On SG-105e - MTU wasnt the right solution, because TVs were able to see just one uplink port - usually router, not the NAS, with flat LAN without any Vlan. I went for Port Based VLAN. Loop protection was off. A

(SG-105e was losing Flow Control setup (was on, but not active), and when i finally managed Vlans to work, it was reporting errors (probably not real issue with data). Operating bunch of Android TVs while using DVD ISOs or 4k UHDs is a mess (8.8mbit was putting ports into sleep, and 4k can go as high as 144mbit), so using 1gbit USB adapters on TVs helps - up to 480mbit, but requires Flow control, currently giving a try to Queues).

hEX refresh resolved all above

Ports 2-5 on hEX refresh allow 800mbit easily, no issues with Flow Control, 4+ clients streaming up to 100mbit and scrolling through the video.

Ether1CPU is limited to 320mbit, so I wanted it reserved for future use, but its not an issue only when i upload new movies.

The issue…

basically when Asus Router reboots and its connected to ports 2-5, hEX reports link down on these ports for 3 seconds, client devices lose their connection too and all appears like the LAN cable was yanked out for a while. Connection does not restore until router is up, and starts working.
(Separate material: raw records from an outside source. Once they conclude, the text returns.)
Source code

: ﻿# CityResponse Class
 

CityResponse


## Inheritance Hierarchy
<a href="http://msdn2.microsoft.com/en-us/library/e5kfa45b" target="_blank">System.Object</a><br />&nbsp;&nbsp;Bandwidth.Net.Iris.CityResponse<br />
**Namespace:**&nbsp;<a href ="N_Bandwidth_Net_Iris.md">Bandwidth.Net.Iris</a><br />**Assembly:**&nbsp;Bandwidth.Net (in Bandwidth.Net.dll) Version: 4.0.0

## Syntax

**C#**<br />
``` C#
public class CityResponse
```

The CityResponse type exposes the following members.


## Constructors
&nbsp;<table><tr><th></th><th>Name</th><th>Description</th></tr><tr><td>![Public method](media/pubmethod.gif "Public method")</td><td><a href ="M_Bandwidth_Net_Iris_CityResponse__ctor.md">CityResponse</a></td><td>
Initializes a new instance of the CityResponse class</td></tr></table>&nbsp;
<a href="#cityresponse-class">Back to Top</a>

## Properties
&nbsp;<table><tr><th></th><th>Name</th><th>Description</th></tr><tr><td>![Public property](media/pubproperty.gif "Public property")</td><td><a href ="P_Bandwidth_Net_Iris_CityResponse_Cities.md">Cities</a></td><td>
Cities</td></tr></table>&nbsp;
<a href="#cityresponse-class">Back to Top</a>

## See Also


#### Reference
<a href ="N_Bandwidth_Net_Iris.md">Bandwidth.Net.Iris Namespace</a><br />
Setting up DHCP server on hEX solved that only partially - network was operational earlier than Asus router was fully up again.
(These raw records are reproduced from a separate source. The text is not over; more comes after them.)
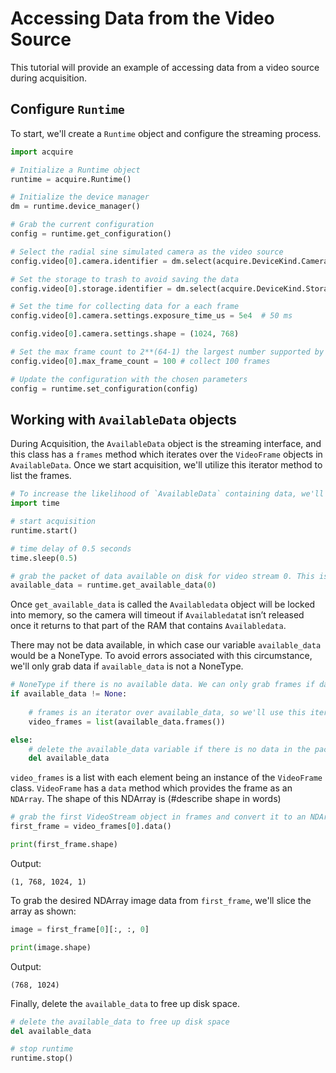 # Accessing Data from the Video Source

This tutorial will provide an example of accessing data from a video source during acquisition. 

## Configure `Runtime`

To start, we'll create a `Runtime` object and configure the streaming process.

```python
import acquire

# Initialize a Runtime object
runtime = acquire.Runtime()

# Initialize the device manager
dm = runtime.device_manager()

# Grab the current configuration
config = runtime.get_configuration() 

# Select the radial sine simulated camera as the video source
config.video[0].camera.identifier = dm.select(acquire.DeviceKind.Camera, "simulated: radial sin") 

# Set the storage to trash to avoid saving the data
config.video[0].storage.identifier = dm.select(acquire.DeviceKind.Storage, "Trash")

# Set the time for collecting data for a each frame
config.video[0].camera.settings.exposure_time_us = 5e4  # 50 ms

config.video[0].camera.settings.shape = (1024, 768)

# Set the max frame count to 2**(64-1) the largest number supported by Uint64 for essentially infinite acquisition
config.video[0].max_frame_count = 100 # collect 100 frames

# Update the configuration with the chosen parameters 
config = runtime.set_configuration(config) 
```
## Working with `AvailableData` objects

During Acquisition, the `AvailableData` object is the streaming interface, and this class has a `frames` method which iterates over the `VideoFrame` objects in `AvailableData`. Once we start acquisition, we'll utilize this iterator method to list the frames. 


```python
# To increase the likelihood of `AvailableData` containing data, we'll utilize the time python package to introduce a delay before we create our `Availabledata` object
import time

# start acquisition
runtime.start()

# time delay of 0.5 seconds
time.sleep(0.5)

# grab the packet of data available on disk for video stream 0. This is an AvailableData object.
available_data = runtime.get_available_data(0) 
```
Once `get_available_data` is called the `Availabledata` object will be locked into memory, so the camera will timeout if `Availabledata`t isn’t released once it returns to that part of the RAM that contains `Availabledata`.

There may not be data available, in which case our variable `available_data` would be a NoneType. To avoid errors associated with this circumstance, we'll only grab data if `available_data` is not a NoneType.

```python
# NoneType if there is no available data. We can only grab frames if data is available.
if available_data != None:
       
    # frames is an iterator over available_data, so we'll use this iterator to make a list of the frames
    video_frames = list(available_data.frames())

else:         
    # delete the available_data variable if there is no data in the packet to free up RAM
    del available_data

```
`video_frames` is a list with each element being an instance of the `VideoFrame` class. `VideoFrame` has a `data` method which provides the frame as an `NDArray`. The shape of this NDArray is (#describe shape in words)

```python
# grab the first VideoStream object in frames and convert it to an NDArray
first_frame = video_frames[0].data()

print(first_frame.shape)
```
Output:
```
(1, 768, 1024, 1) 
```

To grab the desired NDArray image data from `first_frame`, we'll slice the array as shown:
```python
image = first_frame[0][:, :, 0]

print(image.shape)
```
Output:
```
(768, 1024)
``` 
Finally, delete the `available_data` to free up disk space. 

```python  
# delete the available_data to free up disk space
del available_data

# stop runtime
runtime.stop()
```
And it was ocurring before I tried port isolation.

18

What I don't understand is what is triggering the other ports in the bridge to drop link when the Asus reboots.

You said that disconnnecting from the Asus (pulling wire connecting the hex refresh port 4 to Asus) did not cause the stream from NAS to TV to be interrupted. Is it also true that reconnecting the cable (after say 5 seconds) did not adversly affect the streams?

What you are seeing does seem odd to me.

Not suggesting you try this, but it is possible to manually configure the sg-105e so you have two "uplink" ports by using asymmetric vlans. In the example I linked to, what you would do is set two of the ports like port #1 (where they would use vlan 1 to transmit frames). Then the other ports would remain the same as far as PVID, but would include themselves and the other two "uplink" ports in the vlan membership.

The port-isolation in ROS can have the same effect, and I am reasonably sure it does so without using vlans (I think it blocks forwarding at the port level, not vlan level). So at least in theory, you should be able to use port-isolation simultaneously with vlans.